Change 100732 merged by jenkins-bot:
Set up node-jscs, pass it, and configure in local Gruntfile

https://gerrit.wikimedia.org/r/100732

Change 111963 had a related patch set uploaded by Krinkle:
[WIP] Set up node-jscs via Grunt (and pass it)

https://gerrit.wikimedia.org/r/111963

Change 111963 merged by jenkins-bot:
Set up node-jscs via Grunt (and pass it)

https://gerrit.wikimedia.org/r/111963

Is this intended to be a tracking bug for every repo, a bug for it to be done automatically for all repos and then repos that now break need to fix themselves, or can it be marked as FIXED?

The bug is to figure out how to properly do it. Which I define by hacking it together for one repo, and as you repeat it for more repos you refine it until it seems sensible/maintainable.
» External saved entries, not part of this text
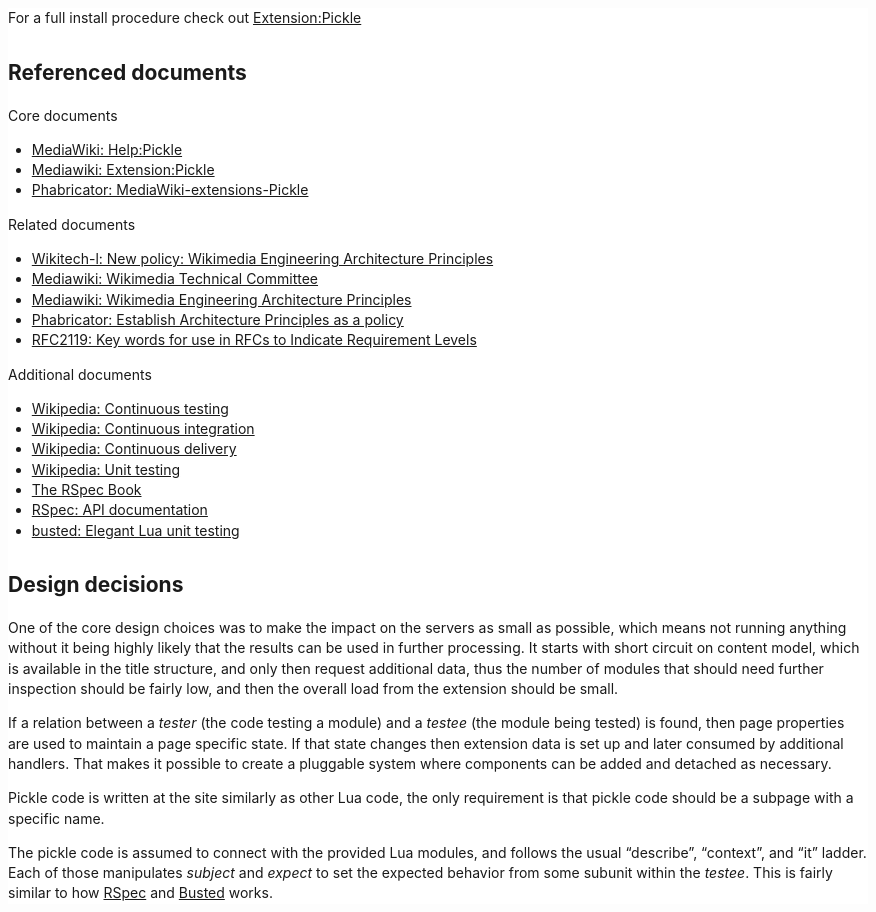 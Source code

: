 For a full install procedure check out [Extension:Pickle](https://www.mediawiki.org/wiki/Extension:Pickle)

## Referenced documents

Core documents

* [MediaWiki: Help:Pickle](https://www.mediawiki.org/wiki/Help:Pickle)
* [Mediawiki: Extension:Pickle](https://www.mediawiki.org/wiki/Extension:Pickle)
* [Phabricator: MediaWiki-extensions-Pickle](https://phabricator.wikimedia.org/tag/mediawiki-extensions-pickle/)

Related documents

* [Wikitech-l: New policy: Wikimedia Engineering Architecture Principles](https://lists.wikimedia.org/pipermail/wikitech-l/2019-May/092049.html)
* [Mediawiki: Wikimedia Technical Committee](https://www.mediawiki.org/wiki/Wikimedia_Technical_Committee)
* [Mediawiki: Wikimedia Engineering Architecture Principles](https://www.mediawiki.org/wiki/Wikimedia_Engineering_Architecture_Principles)
* [Phabricator: Establish Architecture Principles as a policy](https://phabricator.wikimedia.org/T220657)
* [RFC2119: Key words for use in RFCs to Indicate Requirement Levels](https://tools.ietf.org/html/rfc2119)

Additional documents

* [Wikipedia: Continuous testing](https://en.wikipedia.org/wiki/Continuous_testing)
* [Wikipedia: Continuous integration](https://en.wikipedia.org/wiki/Continuous_integration)
* [Wikipedia: Continuous delivery](https://en.wikipedia.org/wiki/Continuous_delivery)
* [Wikipedia: Unit testing](https://en.wikipedia.org/wiki/Unit_testing)
* [The RSpec Book](https://pragprog.com/book/achbd/the-rspec-book)
* [RSpec: API documentation](http://rspec.info/documentation/)
* [busted: Elegant Lua unit testing](http://olivinelabs.com/busted/)

## Design decisions

One of the core design choices was to make the impact on the servers as small as possible, which means not running anything without it being highly likely that the results can be used in further processing. It starts with short circuit on content model, which is available in the title structure, and only then request additional data, thus the number of modules that should need further inspection should be fairly low, and then the overall load from the extension should be small.

If a relation between a _tester_ (the code testing a module) and a _testee_ (the module being tested) is found, then page properties are used to maintain a page specific state. If that state changes then extension data is set up and later consumed by additional handlers. That makes it possible to create a pluggable system where components can be added and detached as necessary.

Pickle code is written at the site similarly as other Lua code, the only requirement is that pickle code should be a subpage with a specific name.

The pickle code is assumed to connect with the provided Lua modules, and follows the usual “describe”, “context”, and “it” ladder. Each of those manipulates _subject_ and _expect_ to set the expected behavior from some subunit within the _testee_. This is fairly similar to how [RSpec](http://rspec.info/documentation/) and [Busted](http://olivinelabs.com/busted/) works.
I think we've reached that point. Any further repos that want it, can enable it the same way other pipelines are introduced. By patching their Gruntfile or adding a new npm-test pipeline.

Sounds good to me Timo. That nicely scale up CI to developers :-)

Is there work being done to get this run on ci? I'd like to push this for Wikibase as well :)

Is there work being done to get this run on ci? I'd like to push this for Wikibase as well :)

You will need a package.json and a npm 'test' entry point with a devDependencies for grunt-jscs. From there we can add a Jenkins job that invokes 'npm test' and that should run jscs.

Example:

https://gerrit.wikimedia.org/r/#/c/100732/

More details at https://www.mediawiki.org/wiki/Continuous_integration/Test_entry_points#JavaScript :-)

Cool, thanks. I added npm test, although I didn't go through grunt since we are not running any other grunt jobs, yet:

Cool, thanks. I added npm test, although I didn't go through grunt since we are not running any other grunt jobs, yet:

That's quite alright. If you don't need do run bash commands like mv, cp, rm, ln etc. which might not work cross-platform if put inside scripts.test (so you'll want to use a nodejs script or Grunt task for that); Running programs like jscs and jshint directly is perfectly fine and actually quite common. I've recently started to use this more often as well. Only use Grunt when there's a need for it. This avoids added complexity, needless abstraction, and indirect dependencies on the underlying framework (e.g. jscs/jshint) which can be quite annoying since it doesn't like being pinned to a direct version that way.